The total pay-TV services revenue in India is expected to grow at a lethargic compound annual growth rate (CAGR) of 0.7 per cent from $3.19 billion in 2020 to $3.30 billion in 2025 due to growing user substitution to OTT platforms, according to GlobalData.
GlobalData’s India Telecom Operators Country Intelligence Report reveals that though pay-TV services revenues will decline by 0.6 per cent year-on-year in 2020 due to user substitution to OTT platforms for new content during the Covid-19 restrictions, the projected rise in the DTH and IPTV subscriptions will support growth in the overall pay-TV services market over 2020-2025.
Operators have also been focusing on offering OTT content as a bundled service with pay-TV plans to drive pay-TV services adoption.
Deepa Dhingra, Telecom Analyst at GlobalData, said: “Cable will be the leading pay-TV technology in India throughout the forecast period, followed by DTH. IPTV subscriptions will grow at the fastest CAGR of 19.4 per cent during 2020-2025, supported by increasing fixed broadband penetration in the country which supports delivery of IPTV services.”
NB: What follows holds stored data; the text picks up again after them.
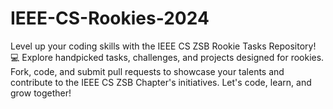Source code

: # IEEE-CS-Rookies-2024
Level up your coding skills with the IEEE CS ZSB Rookie Tasks Repository! 💻 Explore handpicked tasks, challenges, and projects designed for rookies. Fork, code, and submit pull requests to showcase your talents and contribute to the IEEE CS ZSB Chapter's initiatives. Let's code, learn, and grow together!
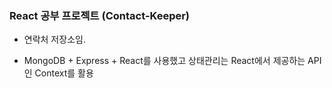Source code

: ### React 공부 프로젝트 (Contact-Keeper)

- 연락처 저장소임.

- MongoDB + Express + React를 사용했고 상태관리는 React에서 제공하는 API인 Context를 활용
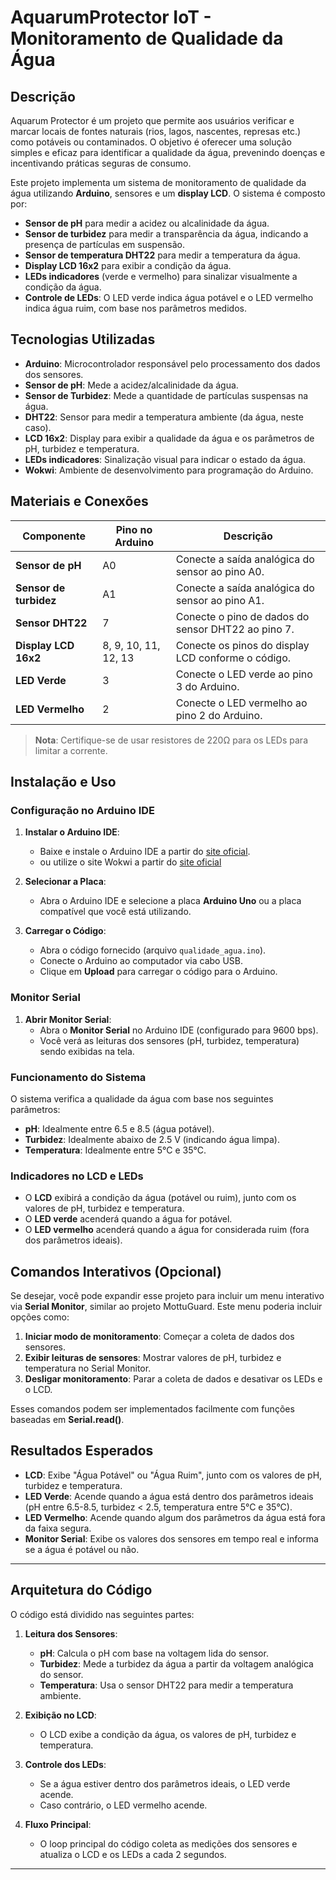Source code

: # **AquarumProtector IoT - Monitoramento de Qualidade da Água**

## **Descrição**
Aquarum Protector é um projeto que permite aos usuários verificar e marcar locais de fontes naturais (rios, lagos, nascentes, represas etc.) como potáveis ou contaminados. O objetivo é oferecer uma solução simples e eficaz para identificar a qualidade da água, prevenindo doenças e incentivando práticas seguras de consumo.

Este projeto implementa um sistema de monitoramento de qualidade da água utilizando **Arduino**, sensores e um **display LCD**. O sistema é composto por:

- **Sensor de pH** para medir a acidez ou alcalinidade da água.
- **Sensor de turbidez** para medir a transparência da água, indicando a presença de partículas em suspensão.
- **Sensor de temperatura DHT22** para medir a temperatura da água.
- **Display LCD 16x2** para exibir a condição da água.
- **LEDs indicadores** (verde e vermelho) para sinalizar visualmente a condição da água.
- **Controle de LEDs**: O LED verde indica água potável e o LED vermelho indica água ruim, com base nos parâmetros medidos.

## **Tecnologias Utilizadas**

- **Arduino**: Microcontrolador responsável pelo processamento dos dados dos sensores.
- **Sensor de pH**: Mede a acidez/alcalinidade da água.
- **Sensor de Turbidez**: Mede a quantidade de partículas suspensas na água.
- **DHT22**: Sensor para medir a temperatura ambiente (da água, neste caso).
- **LCD 16x2**: Display para exibir a qualidade da água e os parâmetros de pH, turbidez e temperatura.
- **LEDs indicadores**: Sinalização visual para indicar o estado da água.
- **Wokwi**: Ambiente de desenvolvimento para programação do Arduino.

## **Materiais e Conexões**

| **Componente**           | **Pino no Arduino** | **Descrição**                                            |
|--------------------------|---------------------|----------------------------------------------------------|
| **Sensor de pH**          | A0                  | Conecte a saída analógica do sensor ao pino A0.          |
| **Sensor de turbidez**    | A1                  | Conecte a saída analógica do sensor ao pino A1.          |
| **Sensor DHT22**          | 7                   | Conecte o pino de dados do sensor DHT22 ao pino 7.       |
| **Display LCD 16x2**      | 8, 9, 10, 11, 12, 13| Conecte os pinos do display LCD conforme o código.       |
| **LED Verde**             | 3                   | Conecte o LED verde ao pino 3 do Arduino.                |
| **LED Vermelho**          | 2                   | Conecte o LED vermelho ao pino 2 do Arduino.             |

> **Nota**: Certifique-se de usar resistores de 220Ω para os LEDs para limitar a corrente.

## **Instalação e Uso**

### **Configuração no Arduino IDE**

1. **Instalar o Arduino IDE**:
   - Baixe e instale o Arduino IDE a partir do [site oficial](https://www.arduino.cc/en/software).
   - ou utilize o site Wokwi a partir do [site oficial](https://wokwi.com/projects/new/arduino-uno) 

2. **Selecionar a Placa**:
   - Abra o Arduino IDE e selecione a placa **Arduino Uno** ou a placa compatível que você está utilizando.

3. **Carregar o Código**:
   - Abra o código fornecido (arquivo `qualidade_agua.ino`).
   - Conecte o Arduino ao computador via cabo USB.
   - Clique em **Upload** para carregar o código para o Arduino.

### **Monitor Serial**

1. **Abrir Monitor Serial**:
   - Abra o **Monitor Serial** no Arduino IDE (configurado para 9600 bps).
   - Você verá as leituras dos sensores (pH, turbidez, temperatura) sendo exibidas na tela.

### **Funcionamento do Sistema**

O sistema verifica a qualidade da água com base nos seguintes parâmetros:

- **pH**: Idealmente entre 6.5 e 8.5 (água potável).
- **Turbidez**: Idealmente abaixo de 2.5 V (indicando água limpa).
- **Temperatura**: Idealmente entre 5°C e 35°C.

### **Indicadores no LCD e LEDs**

- O **LCD** exibirá a condição da água (potável ou ruim), junto com os valores de pH, turbidez e temperatura.
- O **LED verde** acenderá quando a água for potável.
- O **LED vermelho** acenderá quando a água for considerada ruim (fora dos parâmetros ideais).

## **Comandos Interativos (Opcional)**

Se desejar, você pode expandir esse projeto para incluir um menu interativo via **Serial Monitor**, similar ao projeto MottuGuard. Este menu poderia incluir opções como:

1. **Iniciar modo de monitoramento**: Começar a coleta de dados dos sensores.
2. **Exibir leituras de sensores**: Mostrar valores de pH, turbidez e temperatura no Serial Monitor.
3. **Desligar monitoramento**: Parar a coleta de dados e desativar os LEDs e o LCD.

Esses comandos podem ser implementados facilmente com funções baseadas em **Serial.read()**.

## **Resultados Esperados**

- **LCD**: Exibe "Água Potável" ou "Água Ruim", junto com os valores de pH, turbidez e temperatura.
- **LED Verde**: Acende quando a água está dentro dos parâmetros ideais (pH entre 6.5-8.5, turbidez < 2.5, temperatura entre 5°C e 35°C).
- **LED Vermelho**: Acende quando algum dos parâmetros da água está fora da faixa segura.
- **Monitor Serial**: Exibe os valores dos sensores em tempo real e informa se a água é potável ou não.

---

## **Arquitetura do Código**

O código está dividido nas seguintes partes:

1. **Leitura dos Sensores**:
   - **pH**: Calcula o pH com base na voltagem lida do sensor.
   - **Turbidez**: Mede a turbidez da água a partir da voltagem analógica do sensor.
   - **Temperatura**: Usa o sensor DHT22 para medir a temperatura ambiente.

2. **Exibição no LCD**:
   - O LCD exibe a condição da água, os valores de pH, turbidez e temperatura.

3. **Controle dos LEDs**:
   - Se a água estiver dentro dos parâmetros ideais, o LED verde acende.
   - Caso contrário, o LED vermelho acende.

4. **Fluxo Principal**:
   - O loop principal do código coleta as medições dos sensores e atualiza o LCD e os LEDs a cada 2 segundos.

---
India’s pay-TV market is highly fragmented, with over a 50 per cent of share in the total pay-TV subscription being held by several smaller players in 2020.
Dhingra concluded: “Dish TV will lead the pay-TV market in India during 2020-2025, supported by its outstanding reach in the DTH segment and strong focus on expansion of pay-TV services portfolio with higher quality localized content. For example, it recently added six new HD channels to its DTH platform targeting users from the Southern region.”